Ignore the seasonal shopping frenzy. Focus on building a capsule wardrobe of summer clothes that fit well, are comfortable and will last year on year. Footwear, sunglasses and hats are often throwaway items binned before you leave your holiday destination, so buy less and better.
Pack less. Heavy luggage adds to the carbon footprint, as more fuel is needed to transport things we pack but usually don’t wear. Cotton hammam towels are great for travelling – light, easy to hand wash and dry, and useful for everything from a beach mat to sunshade.

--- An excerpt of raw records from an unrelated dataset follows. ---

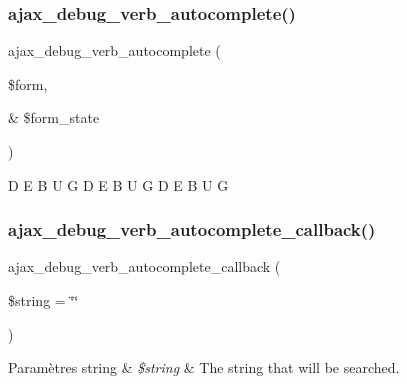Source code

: \subsubsection{\texorpdfstring{ajax\+\_\+debug\+\_\+verb\+\_\+autocomplete()}{ajax\_debug\_verb\_autocomplete()}}
{\footnotesize\ttfamily ajax\+\_\+debug\+\_\+verb\+\_\+autocomplete (\begin{DoxyParamCaption}\item[{}]{\$form,  }\item[{\&}]{\$form\+\_\+state }\end{DoxyParamCaption})}

D E B U G D E B U G D E B U G \hypertarget{conjoc__debug__webForm_8inc_aedd67c4b770b58826708010ce4ef7ac7}{}\label{conjoc__debug__webForm_8inc_aedd67c4b770b58826708010ce4ef7ac7} 
\subsubsection{\texorpdfstring{ajax\+\_\+debug\+\_\+verb\+\_\+autocomplete\+\_\+callback()}{ajax\_debug\_verb\_autocomplete\_callback()}}
{\footnotesize\ttfamily ajax\+\_\+debug\+\_\+verb\+\_\+autocomplete\+\_\+callback (\begin{DoxyParamCaption}\item[{}]{\$string = {\ttfamily \char`\"{}\char`\"{}} }\end{DoxyParamCaption})}


\begin{DoxyParams}[1]{Paramètres}
string & {\em \$string} & The string that will be searched. \\
\hline
\end{DoxyParams}
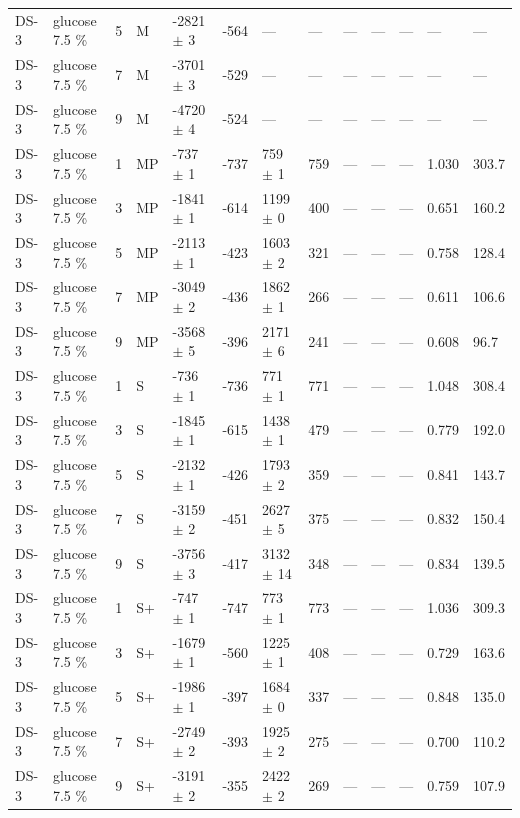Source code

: \documentclass[11pt,a4paper]{article}
\begin{document}
\begin{landscape}
{\begin{longtable}{@{}lllllllllllll@{}}
DS-3 & glucose 7.5 \% & 5 & M & -2821 $\pm$ 3 & -564 & --- & --- & --- & --- & --- & --- & --- \\
DS-3 & glucose 7.5 \% & 7 & M & -3701 $\pm$ 3 & -529 & --- & --- & --- & --- & --- & --- & --- \\
DS-3 & glucose 7.5 \% & 9 & M & -4720 $\pm$ 4 & -524 & --- & --- & --- & --- & --- & --- & --- \\
DS-3 & glucose 7.5 \% & 1 & MP & -737 $\pm$ 1 & -737 & 759 $\pm$ 1 & 759 & --- & --- & --- & 1.030 & 303.7 \\
DS-3 & glucose 7.5 \% & 3 & MP & -1841 $\pm$ 1 & -614 & 1199 $\pm$ 0 & 400 & --- & --- & --- & 0.651 & 160.2 \\
DS-3 & glucose 7.5 \% & 5 & MP & -2113 $\pm$ 1 & -423 & 1603 $\pm$ 2 & 321 & --- & --- & --- & 0.758 & 128.4 \\
DS-3 & glucose 7.5 \% & 7 & MP & -3049 $\pm$ 2 & -436 & 1862 $\pm$ 1 & 266 & --- & --- & --- & 0.611 & 106.6 \\
DS-3 & glucose 7.5 \% & 9 & MP & -3568 $\pm$ 5 & -396 & 2171 $\pm$ 6 & 241 & --- & --- & --- & 0.608 & 96.7 \\
DS-3 & glucose 7.5 \% & 1 & S & -736 $\pm$ 1 & -736 & 771 $\pm$ 1 & 771 & --- & --- & --- & 1.048 & 308.4 \\
DS-3 & glucose 7.5 \% & 3 & S & -1845 $\pm$ 1 & -615 & 1438 $\pm$ 1 & 479 & --- & --- & --- & 0.779 & 192.0 \\
DS-3 & glucose 7.5 \% & 5 & S & -2132 $\pm$ 1 & -426 & 1793 $\pm$ 2 & 359 & --- & --- & --- & 0.841 & 143.7 \\
DS-3 & glucose 7.5 \% & 7 & S & -3159 $\pm$ 2 & -451 & 2627 $\pm$ 5 & 375 & --- & --- & --- & 0.832 & 150.4 \\
DS-3 & glucose 7.5 \% & 9 & S & -3756 $\pm$ 3 & -417 & 3132 $\pm$ 14 & 348 & --- & --- & --- & 0.834 & 139.5 \\
DS-3 & glucose 7.5 \% & 1 & S+ & -747 $\pm$ 1 & -747 & 773 $\pm$ 1 & 773 & --- & --- & --- & 1.036 & 309.3 \\
DS-3 & glucose 7.5 \% & 3 & S+ & -1679 $\pm$ 1 & -560 & 1225 $\pm$ 1 & 408 & --- & --- & --- & 0.729 & 163.6 \\
DS-3 & glucose 7.5 \% & 5 & S+ & -1986 $\pm$ 1 & -397 & 1684 $\pm$ 0 & 337 & --- & --- & --- & 0.848 & 135.0 \\
DS-3 & glucose 7.5 \% & 7 & S+ & -2749 $\pm$ 2 & -393 & 1925 $\pm$ 2 & 275 & --- & --- & --- & 0.700 & 110.2 \\
DS-3 & glucose 7.5 \% & 9 & S+ & -3191 $\pm$ 2 & -355 & 2422 $\pm$ 2 & 269 & --- & --- & --- & 0.759 & 107.9 \\

\end{longtable}}
\end{landscape}
\end{document}
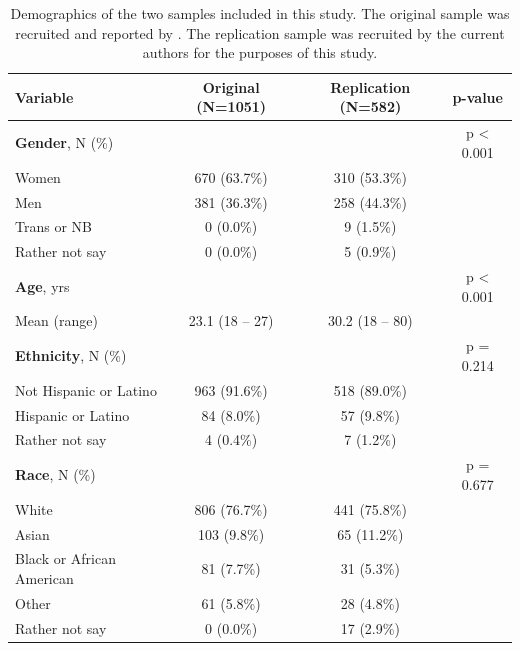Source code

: \documentclass[letterpaper,man,natbib,noextraspace,floatsintext,longtable]{apa6}
\begin{document}
\begin{table}[t!]
    \centering
    \begin{tabular*}{\textwidth}{lccc}
    \toprule
    Variable & Original (N=1051) & Replication (N=582) & p-value \\
    \midrule
    \textbf{Gender}, N (\%)                & & & p < 0.001 \\
    \hspace{1em} Women                     & 670 (63.7\%) & 310 (53.3\%) & \\
    \hspace{1em} Men                       & 381 (36.3\%) & 258 (44.3\%) & \\
    \hspace{1em} Trans or NB               &   0  (0.0\%) &   9  (1.5\%) & \\
    \hspace{1em} Rather not say            &   0  (0.0\%) &   5  (0.9\%) & \\
    \midrule
    \textbf{Age}, yrs                      & & & p < 0.001 \\
    \hspace{1em} Mean (range)              & 23.1 (18 -- 27) & 30.2 (18 -- 80) & \\
    \midrule
    \textbf{Ethnicity}, N (\%)             & & & p = 0.214 \\
    \hspace{1em} Not Hispanic or Latino    & 963 (91.6\%) & 518 (89.0\%) & \\
    \hspace{1em} Hispanic or Latino        &  84  (8.0\%) &  57  (9.8\%) & \\
    \hspace{1em} Rather not say            &   4  (0.4\%) &   7  (1.2\%) & \\
    \midrule
    \textbf{Race}, N (\%)                  & & & p = 0.677 \\
    \hspace{1em} White                     & 806 (76.7\%) & 441 (75.8\%) & \\ 
    \hspace{1em} Asian                     & 103  (9.8\%) &  65 (11.2\%) & \\
    \hspace{1em} Black or African American &  81  (7.7\%) &  31  (5.3\%) & \\
    \hspace{1em} Other                     &  61  (5.8\%) &  28  (4.8\%) & \\
    \hspace{1em} Rather not say            &   0  (0.0\%) &  17  (2.9\%) & \\
    \bottomrule
    \end{tabular*}
    \caption{\normalfont Demographics of the two samples included in this study. The original sample was recruited and reported by \cite{teicher2015maltreatment}. The replication sample was recruited by the current authors for the purposes of this study.}
    \label{tab:demographics}
\end{table}
\end{document}
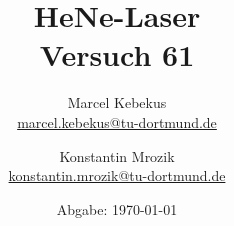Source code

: 

\title{HeNe-Laser\\
\small{Versuch 61}}
\author{%
  Marcel Kebekus\\%
  \href{mailto:marcel.kebekus@tu-dortmund.de}{marcel.kebekus@tu-dortmund.de} \and
  Konstantin Mrozik\\
  \href{mailto:konstantin.mrozik@tu-dortmund.de}{konstantin.mrozik@tu-dortmund.de}%
}
\date{
  Abgabe: \today %
}
\publishers{TU Dortmund – Fakultät Physik}
\makeatletter         
\def\@maketitle{
\raggedright
\texttt{[image: bilder/lo\_TU-Do\_2008/logo\_rgb\_jpg/tud\_logo\_rgb.jpg]}\\[8ex]
\begin{center}
{\Huge \bfseries \sffamily \@title }\\[4ex] 
{\Large  \@author}\\[4ex] 
\@date\\[8ex]
\publishers\\
\end{center}}
\makeatother





\maketitle
\thispagestyle{empty}
\tableofcontents
\newpage





\newpage
\nocite{*}
\printbibliography




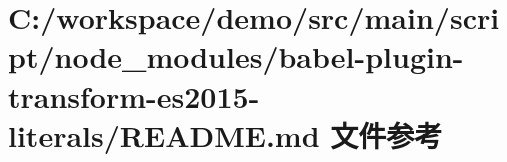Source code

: \hypertarget{node__modules_2babel-plugin-transform-es2015-literals_2_r_e_a_d_m_e_8md}{}\section{C\+:/workspace/demo/src/main/script/node\+\_\+modules/babel-\/plugin-\/transform-\/es2015-\/literals/\+R\+E\+A\+D\+ME.md 文件参考}
\label{node__modules_2babel-plugin-transform-es2015-literals_2_r_e_a_d_m_e_8md}

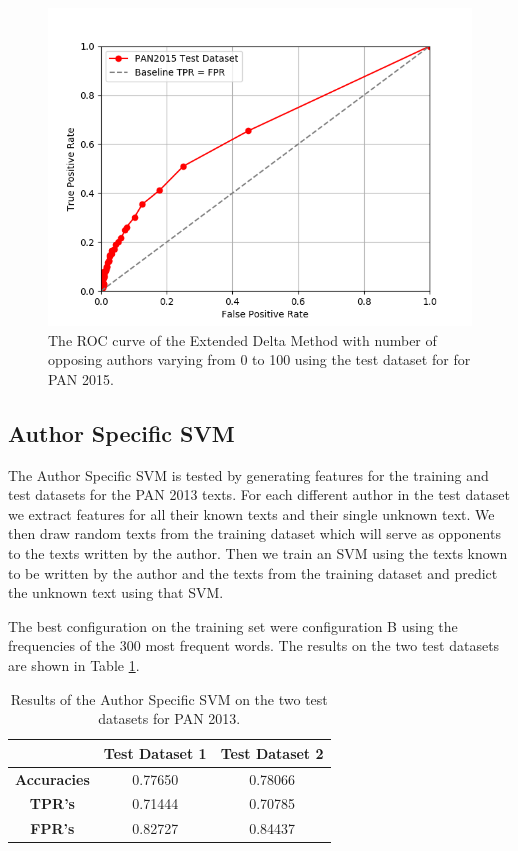 \begin{figure}
    \centering
    \includegraphics[width=.7\textwidth]{./pictures/extended_delta_method_roc.png}
    \caption{The ROC curve of the Extended Delta Method with number of opposing
    authors varying from 0 to 100 using the test dataset for for PAN 2015.}
    \label{fig:extended_delta_method_roc}
\end{figure}

\subsection{Author Specific SVM} \label{subsec:results:author_specific_svm}
The Author Specific SVM is tested by generating features for the training and
test datasets for the PAN 2013 texts. For each different author in the test
dataset we extract features for all their known texts and their single unknown
text. We then draw random texts from the training dataset which will serve as
opponents to the texts written by the author. Then we train an SVM using the
texts known to be written by the author and the texts from the training dataset
and predict the unknown text using that SVM.

The best configuration on the training set were configuration B using the
frequencies of the 300 most frequent words. The results on the two test datasets
are shown in Table \ref{table:svm_results}.

\begin{table}
    \centering
    \begin{tabular}{c|cc}
        & \textbf{Test Dataset 1} & \textbf{Test Dataset 2} \\
        \hline
        \textbf{Accuracies} & 0.77650 & 0.78066 \\
        \textbf{\gls{TPR}'s} & 0.71444 & 0.70785 \\
        \textbf{\gls{FPR}'s} & 0.82727 & 0.84437
    \end{tabular}
    \caption{Results of the Author Specific SVM on the two test datasets for PAN
    2013.}
    \label{table:svm_results}
\end{table}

Choose biodegradable toiletries rather than harsh shampoos and detergents. Protect the delicate ecology of places you visit – with greater numbers of tourists, more ends up in the watercourses. Take plastic-free sanitary protection – the women’s environmental network lists eco friendly brands.
Ban wet wipes and single use bottles. Muslin squares are a great reusable alternative to wet wipes, and BPA-free refillable travel size bottles are a waste free alternative to disposable ‘mini’ size packs.
Look for ‘Reef Safe’ or ‘Ocean Friendly’ sunscreens. Free from oxybenzone and nano-particles, they won’t damage aquatic wildlife either here or further afield. Ethical Consumer has a list of sunscreen best buys, and you can use less product by covering up more or staying in the shade.
Ditch plastic. Simple things like taking a refillable water bottle, penknife, metal sandwich tin with lid (you can use as a mini plate) and ‘spork’ cut down hugely on waste as you travel.
Rediscover the art of picnic. ‘Make and take’ so that you avoid throwaway single use plastics. If you are cooking outdoors, avoid disposable barbecues and try FSC-certified charcoal that is not chemically treated on a folding or bucket BBQ you can take home after.
Invest in holiday toys and games. Discarded inflatables and broken plastic spades seem to be everywhere. Although more expensive to buy initially, sustainably-made outdoor play kits won’t just end up in the beach bin after a day and will become family favourites.